PermissionError: [WinError 5] Access is denied: 'foo'

which is actually raised by the stat() call.

I would suggest that this is not really desirable behavior?

eryksun · 2022-02-18T11:00:44Z

Windows filesystems disallow new opens for a file that has its delete disposition set (i.e. the file is marked for deletion). For example, CreateFileW() fails with ERROR_ACCESS_DENIED (5) in this case. A file with its delete disposition set is still visibly linked in its parent directory.

The trigger to unlink a file that's marked for deletion depends on the delete mode. In Windows 10, DeleteFileW() uses a POSIX delete if it's supported by the filesystem (e.g. NTFS). This delete mode unlinks the file as soon the file object that was used to set the delete disposition is closed. There's still a small window of time, however, in which attempts to open the file will fail with an access-denied error.

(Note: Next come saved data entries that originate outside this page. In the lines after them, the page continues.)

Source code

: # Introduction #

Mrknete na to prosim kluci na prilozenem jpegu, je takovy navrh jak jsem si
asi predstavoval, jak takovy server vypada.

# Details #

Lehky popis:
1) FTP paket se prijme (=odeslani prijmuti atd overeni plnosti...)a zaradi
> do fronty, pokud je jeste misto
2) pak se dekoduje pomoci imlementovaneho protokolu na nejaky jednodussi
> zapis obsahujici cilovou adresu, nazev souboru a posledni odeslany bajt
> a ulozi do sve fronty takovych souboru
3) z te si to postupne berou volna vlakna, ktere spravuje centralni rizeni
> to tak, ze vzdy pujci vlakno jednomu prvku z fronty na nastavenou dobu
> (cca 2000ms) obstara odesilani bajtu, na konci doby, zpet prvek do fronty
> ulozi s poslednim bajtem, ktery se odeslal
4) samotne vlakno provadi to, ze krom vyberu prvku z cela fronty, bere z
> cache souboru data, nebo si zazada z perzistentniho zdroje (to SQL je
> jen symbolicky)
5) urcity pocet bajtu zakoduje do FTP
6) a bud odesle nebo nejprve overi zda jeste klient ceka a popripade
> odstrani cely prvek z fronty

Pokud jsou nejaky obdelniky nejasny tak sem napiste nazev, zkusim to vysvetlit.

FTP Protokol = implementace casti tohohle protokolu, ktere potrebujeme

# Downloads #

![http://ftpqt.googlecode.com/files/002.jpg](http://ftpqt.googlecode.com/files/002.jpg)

In os.stat(), if CreateFileW() fails with access denied, FindFirstFileW() is called to try to get the stat data from the file's parent directory. But in this case it's likely that the file has been unlinked from the directory by the time FindFirstFileW() is called.

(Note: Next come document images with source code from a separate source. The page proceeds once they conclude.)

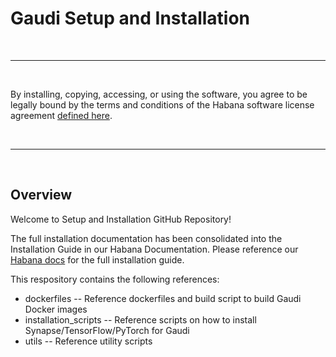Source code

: # Gaudi Setup and Installation

<br />

---

<br />

By installing, copying, accessing, or using the software, you agree to be legally bound by the terms and conditions of the Habana software license agreement [defined here](https://habana.ai/habana-outbound-software-license-agreement/).

<br />

---

<br />

## Overview

Welcome to Setup and Installation GitHub Repository!

The full installation documentation has been consolidated into the Installation Guide in our Habana Documentation. Please reference our [Habana docs](https://docs.habana.ai/en/latest/Installation_Guide/GAUDI_Installation_Guide.html) for the full installation guide.

This respository contains the following references:
  - dockerfiles -- Reference dockerfiles and build script to build Gaudi Docker images
  - installation_scripts -- Reference scripts on how to install Synapse/TensorFlow/PyTorch for Gaudi
  - utils -- Reference utility scripts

The original error code from CreateFileW() gets restored if FindFirstFileW() fails. This is generally the right thing to do. However, if FindFirstFileW() fails with ERROR_FILE_NOT_FOUND (2) or ERROR_PATH_NOT_FOUND (3), then I suggest that the previous error code should not be restored.

For example:

        switch (error) {
        case ERROR_ACCESS_DENIED:     /* Cannot sync or read attributes. */
        case ERROR_SHARING_VIOLATION: /* It's a paging file. */
            /* Try reading the parent directory. */
            if (!attributes_from_dir(path, &fileInfo, &tagInfo.ReparseTag)) {
                /* Cannot read the parent directory. */
                DWORD dir_error = GetLastError();
                if (dir_error != ERROR_FILE_NOT_FOUND &&
                      dir_error != ERROR_PATH_NOT_FOUND) {
                    SetLastError(error);
                }
                return -1;
            }

itaisteinherz · 2022-03-09T23:31:25Z

I'd like to work on this, however I'm not sure how this could be unit-tested. Any ideas?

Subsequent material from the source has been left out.